Saved data entries:
##############################
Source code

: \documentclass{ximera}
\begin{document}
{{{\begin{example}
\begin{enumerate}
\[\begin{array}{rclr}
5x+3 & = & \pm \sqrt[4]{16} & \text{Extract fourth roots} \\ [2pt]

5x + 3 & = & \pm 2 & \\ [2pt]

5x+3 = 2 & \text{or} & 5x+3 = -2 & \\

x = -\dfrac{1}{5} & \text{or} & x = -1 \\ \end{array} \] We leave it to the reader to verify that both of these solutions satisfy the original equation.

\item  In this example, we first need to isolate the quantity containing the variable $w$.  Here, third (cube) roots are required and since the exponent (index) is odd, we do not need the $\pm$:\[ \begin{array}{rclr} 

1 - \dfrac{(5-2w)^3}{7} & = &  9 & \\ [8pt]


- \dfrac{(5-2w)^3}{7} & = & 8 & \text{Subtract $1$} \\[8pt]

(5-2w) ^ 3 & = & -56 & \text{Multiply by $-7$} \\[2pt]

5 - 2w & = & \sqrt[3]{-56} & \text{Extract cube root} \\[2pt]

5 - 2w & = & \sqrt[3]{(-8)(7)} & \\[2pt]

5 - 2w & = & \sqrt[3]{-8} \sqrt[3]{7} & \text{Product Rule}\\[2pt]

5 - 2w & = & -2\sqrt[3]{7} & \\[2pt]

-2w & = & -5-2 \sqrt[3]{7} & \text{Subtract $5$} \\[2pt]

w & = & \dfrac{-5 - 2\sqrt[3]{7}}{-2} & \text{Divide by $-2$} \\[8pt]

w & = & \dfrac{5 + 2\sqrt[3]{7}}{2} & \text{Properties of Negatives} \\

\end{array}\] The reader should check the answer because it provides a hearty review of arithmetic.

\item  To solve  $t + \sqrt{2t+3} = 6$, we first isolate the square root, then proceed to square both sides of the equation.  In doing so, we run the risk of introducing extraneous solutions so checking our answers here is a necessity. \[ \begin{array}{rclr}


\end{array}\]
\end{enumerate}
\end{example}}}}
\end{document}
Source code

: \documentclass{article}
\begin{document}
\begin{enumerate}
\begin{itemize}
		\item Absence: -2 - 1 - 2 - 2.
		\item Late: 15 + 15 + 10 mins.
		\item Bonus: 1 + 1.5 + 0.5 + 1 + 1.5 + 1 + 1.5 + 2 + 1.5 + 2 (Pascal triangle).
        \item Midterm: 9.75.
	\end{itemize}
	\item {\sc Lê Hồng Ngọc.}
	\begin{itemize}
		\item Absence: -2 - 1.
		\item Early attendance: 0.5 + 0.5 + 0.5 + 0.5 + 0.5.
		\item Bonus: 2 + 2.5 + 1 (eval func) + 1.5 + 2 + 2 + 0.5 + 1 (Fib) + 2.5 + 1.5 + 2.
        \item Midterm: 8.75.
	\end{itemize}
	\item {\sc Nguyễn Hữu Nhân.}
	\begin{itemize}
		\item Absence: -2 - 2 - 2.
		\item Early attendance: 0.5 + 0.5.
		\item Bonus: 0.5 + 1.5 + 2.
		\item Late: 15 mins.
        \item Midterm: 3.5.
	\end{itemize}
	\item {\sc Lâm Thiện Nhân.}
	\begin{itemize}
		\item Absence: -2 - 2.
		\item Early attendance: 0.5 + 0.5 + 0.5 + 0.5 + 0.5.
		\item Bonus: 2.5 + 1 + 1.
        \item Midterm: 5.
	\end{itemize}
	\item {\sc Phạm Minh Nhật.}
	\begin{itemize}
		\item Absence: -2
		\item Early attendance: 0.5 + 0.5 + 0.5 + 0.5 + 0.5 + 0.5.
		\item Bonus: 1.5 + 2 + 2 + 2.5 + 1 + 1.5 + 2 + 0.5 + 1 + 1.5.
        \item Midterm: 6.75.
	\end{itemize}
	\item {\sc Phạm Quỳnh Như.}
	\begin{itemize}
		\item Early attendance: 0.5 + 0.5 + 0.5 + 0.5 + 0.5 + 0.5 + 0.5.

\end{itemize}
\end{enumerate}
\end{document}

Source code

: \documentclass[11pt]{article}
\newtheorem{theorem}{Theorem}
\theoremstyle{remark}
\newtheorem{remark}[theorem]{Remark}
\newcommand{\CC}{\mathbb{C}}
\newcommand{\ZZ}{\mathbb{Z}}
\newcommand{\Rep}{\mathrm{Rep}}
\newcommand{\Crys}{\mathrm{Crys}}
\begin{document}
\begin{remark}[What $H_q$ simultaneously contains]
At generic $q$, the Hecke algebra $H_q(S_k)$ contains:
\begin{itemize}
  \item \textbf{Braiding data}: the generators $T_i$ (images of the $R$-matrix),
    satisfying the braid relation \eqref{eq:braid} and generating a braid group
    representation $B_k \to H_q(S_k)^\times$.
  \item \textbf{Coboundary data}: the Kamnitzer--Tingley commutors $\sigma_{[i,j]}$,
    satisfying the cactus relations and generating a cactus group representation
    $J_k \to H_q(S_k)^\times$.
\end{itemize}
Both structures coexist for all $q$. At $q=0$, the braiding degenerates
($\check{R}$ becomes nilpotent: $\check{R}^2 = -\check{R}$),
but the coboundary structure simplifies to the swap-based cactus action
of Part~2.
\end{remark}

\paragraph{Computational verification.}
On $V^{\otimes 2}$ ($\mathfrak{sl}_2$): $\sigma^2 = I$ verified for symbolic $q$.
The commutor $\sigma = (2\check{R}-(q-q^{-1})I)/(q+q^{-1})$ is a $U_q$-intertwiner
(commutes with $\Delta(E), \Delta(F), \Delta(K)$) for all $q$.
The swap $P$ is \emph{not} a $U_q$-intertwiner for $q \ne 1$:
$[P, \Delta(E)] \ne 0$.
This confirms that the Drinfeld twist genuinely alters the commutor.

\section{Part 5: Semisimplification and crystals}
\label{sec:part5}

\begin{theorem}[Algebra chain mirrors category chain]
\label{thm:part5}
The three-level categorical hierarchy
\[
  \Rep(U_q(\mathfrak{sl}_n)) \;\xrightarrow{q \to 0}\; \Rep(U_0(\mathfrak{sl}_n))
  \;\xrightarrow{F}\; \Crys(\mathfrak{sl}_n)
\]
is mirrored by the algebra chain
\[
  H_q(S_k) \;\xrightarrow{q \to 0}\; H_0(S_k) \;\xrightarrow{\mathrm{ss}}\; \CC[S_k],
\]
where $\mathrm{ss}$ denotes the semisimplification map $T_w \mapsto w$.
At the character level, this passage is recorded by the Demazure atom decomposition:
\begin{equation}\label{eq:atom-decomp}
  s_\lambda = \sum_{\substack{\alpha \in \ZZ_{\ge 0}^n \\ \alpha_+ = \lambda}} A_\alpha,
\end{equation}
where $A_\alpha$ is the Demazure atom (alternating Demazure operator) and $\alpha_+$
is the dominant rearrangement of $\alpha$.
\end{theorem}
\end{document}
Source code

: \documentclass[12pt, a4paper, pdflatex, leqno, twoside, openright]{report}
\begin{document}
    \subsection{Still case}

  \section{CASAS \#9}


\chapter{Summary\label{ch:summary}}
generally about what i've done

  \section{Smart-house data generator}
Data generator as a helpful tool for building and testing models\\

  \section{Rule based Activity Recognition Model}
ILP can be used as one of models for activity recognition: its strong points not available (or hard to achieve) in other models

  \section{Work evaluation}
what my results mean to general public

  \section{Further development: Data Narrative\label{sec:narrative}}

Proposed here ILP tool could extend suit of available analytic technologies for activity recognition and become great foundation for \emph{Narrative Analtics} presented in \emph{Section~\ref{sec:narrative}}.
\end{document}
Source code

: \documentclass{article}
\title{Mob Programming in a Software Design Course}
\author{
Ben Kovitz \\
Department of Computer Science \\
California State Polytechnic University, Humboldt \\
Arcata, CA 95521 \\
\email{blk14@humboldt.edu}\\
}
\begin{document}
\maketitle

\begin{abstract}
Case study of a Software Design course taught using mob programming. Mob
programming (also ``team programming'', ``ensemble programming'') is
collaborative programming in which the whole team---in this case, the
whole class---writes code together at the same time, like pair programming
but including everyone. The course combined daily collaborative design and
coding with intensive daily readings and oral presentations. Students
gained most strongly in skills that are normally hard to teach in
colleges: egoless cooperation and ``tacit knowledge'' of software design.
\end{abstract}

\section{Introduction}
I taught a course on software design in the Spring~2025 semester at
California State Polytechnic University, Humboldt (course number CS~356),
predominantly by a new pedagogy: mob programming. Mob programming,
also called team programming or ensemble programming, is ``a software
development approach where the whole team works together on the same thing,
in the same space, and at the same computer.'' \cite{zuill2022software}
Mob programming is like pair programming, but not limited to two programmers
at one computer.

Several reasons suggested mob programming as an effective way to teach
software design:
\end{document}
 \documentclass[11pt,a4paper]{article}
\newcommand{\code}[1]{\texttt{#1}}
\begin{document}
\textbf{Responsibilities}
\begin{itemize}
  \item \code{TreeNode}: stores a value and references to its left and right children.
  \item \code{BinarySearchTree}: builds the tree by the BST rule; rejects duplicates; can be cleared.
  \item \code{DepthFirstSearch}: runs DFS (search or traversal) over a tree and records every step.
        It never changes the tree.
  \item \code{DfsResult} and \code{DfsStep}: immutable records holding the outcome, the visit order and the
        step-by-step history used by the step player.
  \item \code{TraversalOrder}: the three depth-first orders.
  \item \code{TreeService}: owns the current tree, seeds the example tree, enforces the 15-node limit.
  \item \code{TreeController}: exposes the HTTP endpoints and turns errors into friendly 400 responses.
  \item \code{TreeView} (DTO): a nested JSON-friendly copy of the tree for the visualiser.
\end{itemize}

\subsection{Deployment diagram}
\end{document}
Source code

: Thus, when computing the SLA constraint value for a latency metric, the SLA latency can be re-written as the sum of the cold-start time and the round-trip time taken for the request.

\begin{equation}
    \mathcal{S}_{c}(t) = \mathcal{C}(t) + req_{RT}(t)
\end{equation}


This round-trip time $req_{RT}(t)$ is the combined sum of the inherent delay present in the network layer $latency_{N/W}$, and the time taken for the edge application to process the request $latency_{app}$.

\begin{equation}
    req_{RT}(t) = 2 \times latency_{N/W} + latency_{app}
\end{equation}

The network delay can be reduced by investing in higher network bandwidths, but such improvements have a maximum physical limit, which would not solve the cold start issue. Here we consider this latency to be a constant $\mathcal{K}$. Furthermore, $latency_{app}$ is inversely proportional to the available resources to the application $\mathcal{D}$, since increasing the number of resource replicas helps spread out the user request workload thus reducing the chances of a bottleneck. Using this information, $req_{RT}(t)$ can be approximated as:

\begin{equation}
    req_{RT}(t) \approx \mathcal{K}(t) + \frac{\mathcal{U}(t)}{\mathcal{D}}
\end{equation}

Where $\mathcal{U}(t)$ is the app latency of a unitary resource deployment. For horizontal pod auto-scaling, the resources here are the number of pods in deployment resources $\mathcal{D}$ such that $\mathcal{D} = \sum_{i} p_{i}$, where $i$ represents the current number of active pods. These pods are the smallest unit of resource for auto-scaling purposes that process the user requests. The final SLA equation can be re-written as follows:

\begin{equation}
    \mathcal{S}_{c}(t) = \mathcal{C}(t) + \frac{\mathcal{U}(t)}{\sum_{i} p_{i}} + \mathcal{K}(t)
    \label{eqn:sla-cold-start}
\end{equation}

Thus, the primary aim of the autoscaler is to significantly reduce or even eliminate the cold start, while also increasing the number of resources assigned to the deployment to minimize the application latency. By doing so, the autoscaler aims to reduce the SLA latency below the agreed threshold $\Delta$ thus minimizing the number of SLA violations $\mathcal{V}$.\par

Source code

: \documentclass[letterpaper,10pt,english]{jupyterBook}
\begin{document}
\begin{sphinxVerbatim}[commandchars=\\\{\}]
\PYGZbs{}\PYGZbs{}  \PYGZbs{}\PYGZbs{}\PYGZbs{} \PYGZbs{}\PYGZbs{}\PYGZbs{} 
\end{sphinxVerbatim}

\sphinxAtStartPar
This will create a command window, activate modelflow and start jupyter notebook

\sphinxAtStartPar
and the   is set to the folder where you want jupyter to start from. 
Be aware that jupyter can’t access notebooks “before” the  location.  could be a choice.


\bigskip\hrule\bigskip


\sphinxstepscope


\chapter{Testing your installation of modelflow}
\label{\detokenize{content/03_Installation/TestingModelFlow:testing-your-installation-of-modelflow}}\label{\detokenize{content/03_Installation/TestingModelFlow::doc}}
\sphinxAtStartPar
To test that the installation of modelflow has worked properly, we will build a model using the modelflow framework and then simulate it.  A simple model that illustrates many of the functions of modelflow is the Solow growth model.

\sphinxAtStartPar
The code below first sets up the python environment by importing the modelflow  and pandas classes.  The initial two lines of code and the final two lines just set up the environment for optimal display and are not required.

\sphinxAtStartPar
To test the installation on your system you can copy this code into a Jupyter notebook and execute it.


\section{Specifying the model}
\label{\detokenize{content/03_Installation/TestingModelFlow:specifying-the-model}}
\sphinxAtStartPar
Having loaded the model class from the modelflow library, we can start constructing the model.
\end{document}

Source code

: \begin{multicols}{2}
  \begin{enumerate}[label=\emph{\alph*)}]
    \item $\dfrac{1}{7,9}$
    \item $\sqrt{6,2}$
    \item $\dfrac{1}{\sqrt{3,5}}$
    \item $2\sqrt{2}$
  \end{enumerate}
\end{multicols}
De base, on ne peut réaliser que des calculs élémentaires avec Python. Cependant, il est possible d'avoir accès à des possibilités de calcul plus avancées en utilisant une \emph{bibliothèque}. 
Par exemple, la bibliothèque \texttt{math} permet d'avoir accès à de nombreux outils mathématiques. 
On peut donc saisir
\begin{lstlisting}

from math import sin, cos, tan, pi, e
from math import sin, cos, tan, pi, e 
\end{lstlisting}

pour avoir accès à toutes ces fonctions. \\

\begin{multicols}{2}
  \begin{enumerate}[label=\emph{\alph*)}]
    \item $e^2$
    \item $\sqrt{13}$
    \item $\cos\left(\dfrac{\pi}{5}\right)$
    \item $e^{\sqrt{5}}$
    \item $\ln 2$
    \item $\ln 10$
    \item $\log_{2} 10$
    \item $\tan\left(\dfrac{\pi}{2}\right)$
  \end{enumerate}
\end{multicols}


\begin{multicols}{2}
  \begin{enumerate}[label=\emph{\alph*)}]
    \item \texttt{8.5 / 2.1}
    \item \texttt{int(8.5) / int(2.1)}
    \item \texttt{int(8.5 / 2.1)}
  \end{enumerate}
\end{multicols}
##############################
What to produce: The only acceptable answer is a number: how many lines in the data above hold the word "round".

Task output: 2